The Two Types of Junk Cars

You’ve probably heard a less than stellar vehicle referred to as a variety of names that we can’t really list here, but if you’ve ever heard the term “junk car,” have you wondered what that really meant? It’s not simply a way to describe a car that’s near the end of its life and there’s actually an entire industry dedicated to moving these vehicles to their final resting place.

There are actually two types of junk cars; scrap cars and salvage cars.

The tldr is that scrap cars only contain value in their weight in metal whereas salvage cars contain value beyond that.

Many times, people confuse scrap cars with salvage cars, so we’re going to explain how they differ, understand what a scrap car actually is, and learn what you can do with yours.

Scrap Cars

The word “scrap” itself describes a small piece of something that’s left over after the rest of an item has been used up. Scrap cars are bought by junkyards and cash for junk car services like Junk Car Medics based on the vehicle’s weight.

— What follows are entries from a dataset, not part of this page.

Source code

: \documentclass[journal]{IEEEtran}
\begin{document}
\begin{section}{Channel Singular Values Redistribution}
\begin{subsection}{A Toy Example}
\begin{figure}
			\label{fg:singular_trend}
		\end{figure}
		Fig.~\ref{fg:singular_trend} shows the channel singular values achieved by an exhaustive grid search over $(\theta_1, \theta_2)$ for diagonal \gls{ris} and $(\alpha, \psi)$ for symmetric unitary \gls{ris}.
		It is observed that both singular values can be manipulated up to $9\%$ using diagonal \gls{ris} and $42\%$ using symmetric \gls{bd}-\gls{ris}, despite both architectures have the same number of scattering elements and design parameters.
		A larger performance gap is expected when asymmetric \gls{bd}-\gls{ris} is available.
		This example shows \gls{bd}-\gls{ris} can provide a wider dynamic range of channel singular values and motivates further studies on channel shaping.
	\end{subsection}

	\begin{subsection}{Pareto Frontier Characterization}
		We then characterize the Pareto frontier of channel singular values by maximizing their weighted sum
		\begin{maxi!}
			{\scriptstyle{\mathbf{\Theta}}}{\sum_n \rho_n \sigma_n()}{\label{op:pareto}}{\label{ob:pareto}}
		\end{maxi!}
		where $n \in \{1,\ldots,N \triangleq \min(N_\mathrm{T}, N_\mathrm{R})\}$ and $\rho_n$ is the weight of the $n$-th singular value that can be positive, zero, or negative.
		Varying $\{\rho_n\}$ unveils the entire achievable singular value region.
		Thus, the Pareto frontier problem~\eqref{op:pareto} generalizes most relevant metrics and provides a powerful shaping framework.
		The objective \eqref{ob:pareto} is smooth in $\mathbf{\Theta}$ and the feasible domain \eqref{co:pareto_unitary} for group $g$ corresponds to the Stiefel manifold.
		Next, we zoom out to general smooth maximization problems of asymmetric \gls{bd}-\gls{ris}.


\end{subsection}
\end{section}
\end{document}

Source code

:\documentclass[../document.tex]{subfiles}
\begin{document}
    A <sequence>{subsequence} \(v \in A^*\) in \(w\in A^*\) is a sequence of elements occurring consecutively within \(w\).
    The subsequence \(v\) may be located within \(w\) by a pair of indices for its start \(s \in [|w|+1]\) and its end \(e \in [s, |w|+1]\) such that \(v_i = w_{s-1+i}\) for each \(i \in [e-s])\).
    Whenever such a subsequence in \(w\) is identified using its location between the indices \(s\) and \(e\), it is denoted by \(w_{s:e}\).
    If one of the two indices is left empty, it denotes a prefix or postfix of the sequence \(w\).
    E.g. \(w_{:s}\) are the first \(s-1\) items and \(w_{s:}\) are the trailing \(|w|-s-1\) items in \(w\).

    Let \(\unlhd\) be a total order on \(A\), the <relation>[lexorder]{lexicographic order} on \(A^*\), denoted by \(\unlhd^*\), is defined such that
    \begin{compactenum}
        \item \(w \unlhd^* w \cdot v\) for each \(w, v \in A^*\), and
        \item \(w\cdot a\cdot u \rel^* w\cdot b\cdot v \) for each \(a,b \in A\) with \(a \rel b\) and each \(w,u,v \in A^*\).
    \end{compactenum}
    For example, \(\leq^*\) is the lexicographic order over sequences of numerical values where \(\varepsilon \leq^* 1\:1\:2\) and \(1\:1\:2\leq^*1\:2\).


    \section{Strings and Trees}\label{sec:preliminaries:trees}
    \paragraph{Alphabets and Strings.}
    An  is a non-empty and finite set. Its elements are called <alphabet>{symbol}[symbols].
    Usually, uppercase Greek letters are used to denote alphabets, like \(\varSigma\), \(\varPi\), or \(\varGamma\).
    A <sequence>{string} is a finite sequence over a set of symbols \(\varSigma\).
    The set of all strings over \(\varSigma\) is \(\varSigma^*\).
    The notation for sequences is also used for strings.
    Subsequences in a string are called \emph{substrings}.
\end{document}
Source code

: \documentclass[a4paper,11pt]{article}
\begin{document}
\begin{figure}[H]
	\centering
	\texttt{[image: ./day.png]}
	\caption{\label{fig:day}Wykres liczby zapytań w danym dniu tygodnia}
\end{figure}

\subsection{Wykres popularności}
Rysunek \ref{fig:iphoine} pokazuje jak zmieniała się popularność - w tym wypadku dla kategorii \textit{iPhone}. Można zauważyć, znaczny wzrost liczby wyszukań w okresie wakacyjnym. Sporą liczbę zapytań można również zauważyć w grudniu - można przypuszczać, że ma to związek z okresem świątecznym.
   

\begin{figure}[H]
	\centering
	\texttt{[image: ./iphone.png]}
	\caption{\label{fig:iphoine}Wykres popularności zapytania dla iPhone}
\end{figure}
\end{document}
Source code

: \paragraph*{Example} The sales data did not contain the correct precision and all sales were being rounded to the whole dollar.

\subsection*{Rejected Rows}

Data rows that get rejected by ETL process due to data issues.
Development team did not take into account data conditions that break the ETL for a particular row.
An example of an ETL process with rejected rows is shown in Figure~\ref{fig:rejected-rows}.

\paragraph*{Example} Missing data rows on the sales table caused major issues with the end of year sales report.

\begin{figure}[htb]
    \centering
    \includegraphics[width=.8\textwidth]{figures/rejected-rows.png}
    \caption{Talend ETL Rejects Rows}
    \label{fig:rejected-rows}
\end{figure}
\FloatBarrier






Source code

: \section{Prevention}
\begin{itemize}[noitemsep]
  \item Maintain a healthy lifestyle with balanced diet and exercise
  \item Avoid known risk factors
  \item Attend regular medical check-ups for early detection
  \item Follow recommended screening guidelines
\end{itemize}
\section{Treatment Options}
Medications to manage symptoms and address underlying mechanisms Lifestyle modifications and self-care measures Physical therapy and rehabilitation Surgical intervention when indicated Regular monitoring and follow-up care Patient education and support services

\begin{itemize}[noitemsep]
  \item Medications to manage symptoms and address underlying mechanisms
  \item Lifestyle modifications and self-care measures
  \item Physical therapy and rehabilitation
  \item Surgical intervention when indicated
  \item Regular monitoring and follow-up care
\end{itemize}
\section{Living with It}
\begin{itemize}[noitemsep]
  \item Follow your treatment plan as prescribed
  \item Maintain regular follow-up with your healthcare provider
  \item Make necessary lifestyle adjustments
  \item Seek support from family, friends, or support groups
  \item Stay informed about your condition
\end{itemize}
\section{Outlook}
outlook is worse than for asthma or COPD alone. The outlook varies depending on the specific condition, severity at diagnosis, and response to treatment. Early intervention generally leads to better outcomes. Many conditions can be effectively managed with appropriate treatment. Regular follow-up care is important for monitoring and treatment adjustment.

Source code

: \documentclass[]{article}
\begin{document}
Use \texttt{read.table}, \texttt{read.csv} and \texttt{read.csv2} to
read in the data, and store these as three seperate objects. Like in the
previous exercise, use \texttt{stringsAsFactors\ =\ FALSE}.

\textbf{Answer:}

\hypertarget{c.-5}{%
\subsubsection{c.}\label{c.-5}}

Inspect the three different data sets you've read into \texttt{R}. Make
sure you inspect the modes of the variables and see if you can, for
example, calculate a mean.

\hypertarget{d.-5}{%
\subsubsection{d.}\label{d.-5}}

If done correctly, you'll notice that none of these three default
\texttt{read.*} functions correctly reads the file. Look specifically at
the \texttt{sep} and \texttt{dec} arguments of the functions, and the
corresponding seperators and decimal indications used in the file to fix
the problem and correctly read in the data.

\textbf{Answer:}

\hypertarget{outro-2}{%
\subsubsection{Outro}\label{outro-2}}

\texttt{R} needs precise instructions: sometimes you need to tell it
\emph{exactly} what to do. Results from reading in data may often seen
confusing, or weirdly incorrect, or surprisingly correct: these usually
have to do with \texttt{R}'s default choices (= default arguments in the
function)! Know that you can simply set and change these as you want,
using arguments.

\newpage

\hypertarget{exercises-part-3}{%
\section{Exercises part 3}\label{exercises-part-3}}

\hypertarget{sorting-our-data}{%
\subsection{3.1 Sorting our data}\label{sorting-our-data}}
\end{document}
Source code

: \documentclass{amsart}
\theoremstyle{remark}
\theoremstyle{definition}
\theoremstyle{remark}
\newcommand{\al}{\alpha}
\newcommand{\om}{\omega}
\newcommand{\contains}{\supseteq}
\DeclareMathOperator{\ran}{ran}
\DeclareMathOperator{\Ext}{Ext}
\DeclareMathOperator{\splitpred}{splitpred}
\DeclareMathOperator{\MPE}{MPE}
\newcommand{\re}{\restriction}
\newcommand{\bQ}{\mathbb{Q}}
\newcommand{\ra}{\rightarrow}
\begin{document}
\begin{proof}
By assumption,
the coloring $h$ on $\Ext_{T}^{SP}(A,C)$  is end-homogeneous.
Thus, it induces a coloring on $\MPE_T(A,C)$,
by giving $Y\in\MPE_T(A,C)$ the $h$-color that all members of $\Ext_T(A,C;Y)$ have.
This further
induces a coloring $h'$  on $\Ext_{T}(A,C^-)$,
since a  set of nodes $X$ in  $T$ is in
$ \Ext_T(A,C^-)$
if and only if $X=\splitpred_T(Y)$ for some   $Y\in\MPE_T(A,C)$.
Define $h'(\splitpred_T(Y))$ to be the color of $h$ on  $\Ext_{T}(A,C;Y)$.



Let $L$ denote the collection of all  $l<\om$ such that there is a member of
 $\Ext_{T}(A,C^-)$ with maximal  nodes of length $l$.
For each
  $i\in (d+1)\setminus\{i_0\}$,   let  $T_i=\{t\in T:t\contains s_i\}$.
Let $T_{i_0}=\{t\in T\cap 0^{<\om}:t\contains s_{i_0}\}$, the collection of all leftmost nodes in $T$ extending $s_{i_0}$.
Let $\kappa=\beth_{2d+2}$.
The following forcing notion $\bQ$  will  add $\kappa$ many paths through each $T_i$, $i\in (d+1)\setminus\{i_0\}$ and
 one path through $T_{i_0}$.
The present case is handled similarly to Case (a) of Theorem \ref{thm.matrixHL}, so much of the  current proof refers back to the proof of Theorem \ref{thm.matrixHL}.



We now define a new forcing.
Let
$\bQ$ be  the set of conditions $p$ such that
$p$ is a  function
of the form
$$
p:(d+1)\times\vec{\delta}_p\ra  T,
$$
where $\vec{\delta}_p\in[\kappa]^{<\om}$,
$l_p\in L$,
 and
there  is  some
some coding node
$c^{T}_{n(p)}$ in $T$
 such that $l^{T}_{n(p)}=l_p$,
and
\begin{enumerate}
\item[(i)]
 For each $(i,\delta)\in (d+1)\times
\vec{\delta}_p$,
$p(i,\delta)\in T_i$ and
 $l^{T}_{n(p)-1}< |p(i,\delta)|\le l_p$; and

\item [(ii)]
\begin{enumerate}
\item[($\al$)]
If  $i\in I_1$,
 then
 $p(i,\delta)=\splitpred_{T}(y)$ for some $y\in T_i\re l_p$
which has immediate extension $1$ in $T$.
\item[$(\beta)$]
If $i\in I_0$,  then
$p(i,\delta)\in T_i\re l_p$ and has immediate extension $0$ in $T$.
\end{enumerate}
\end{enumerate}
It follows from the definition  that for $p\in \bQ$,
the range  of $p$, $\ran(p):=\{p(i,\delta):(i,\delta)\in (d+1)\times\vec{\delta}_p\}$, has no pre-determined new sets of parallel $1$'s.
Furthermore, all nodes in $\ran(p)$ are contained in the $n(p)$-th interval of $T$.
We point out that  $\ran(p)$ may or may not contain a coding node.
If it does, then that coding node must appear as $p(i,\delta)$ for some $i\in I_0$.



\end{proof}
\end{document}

A scrap car is one that is no longer functional and can only be taken to a scrap yard. Most scrap cars include some of the following:

  • Missing parts including the engine, mirrors, door handles, seats, or tires.
  • No traceable line of paperwork, meaning that the title and registration are long gone.
  • They don’t run or would be so costly to repair that they aren’t a worthy investment.
  • Typically a scrap car is older and hasn’t been well maintained.
  • Some of these vehicles have sustained immense damage including fire or vandalism.
  • The car contains no reusable car parts.

Therefore, it only contains value in its weight in metal. Everything else on the vehicle is useless.

Salvage Cars

While sending a car to the graveyard is certainly not the end of the world, sometimes vehicles end up there when they shouldn’t. In a way, it would be like throwing food out because you already ate half of it and you just didn’t think the rest would be any good. Instead of sending a fixable car to its death, many people attempt to salvage a vehicle.

Like a scrap car, a salvage vehicle has likely sustained a large amount of damage. It could’ve gone through a fire or flood, or been involved in a major accident. While people may not be in a position to put money into a salvaged car, it’s important to remember that they can be fixed and should not be considered as scrap. Damaged cars that aren’t meant for the junkyard typically include:

  • Levels of damage that can be repaired through new parts or extensive bodywork, both of which may or may not be cost-effective compared to the value of the vehicle.
  • Some paperwork may be included or you could locate a previous owner to establish title and registration history. 
  • The car has inherent value either due to its rarity or age.
  • Parts are often useable in a salvage car.

Dealing With A Junk Car

If you’ve determined that you are, in fact, dealing with a scrap car, what are you supposed to do with it? Many people let them sit in their driveway, garage, or even their backyard for far too long, only devaluing the car even further due to deterioration.

The better option is selling it to a local junkyard or using an online cash for junk cars service.

Junkyards and these services specialize in purchasing scrap cars so that you don’t have to deal with them any longer. While you could spend time parting it out on your own with varying levels of success these are the most likely outcomes.

To recap:

Scrap cars are bought based on the vehicle’s weight by junkyards and online services who buy junk cars. These cars have no value beyond it’s weight.

Salvage cars can be parted out and the valuable parts resold. You can expect to sell these type of vehicles for a few extra dollars because of that.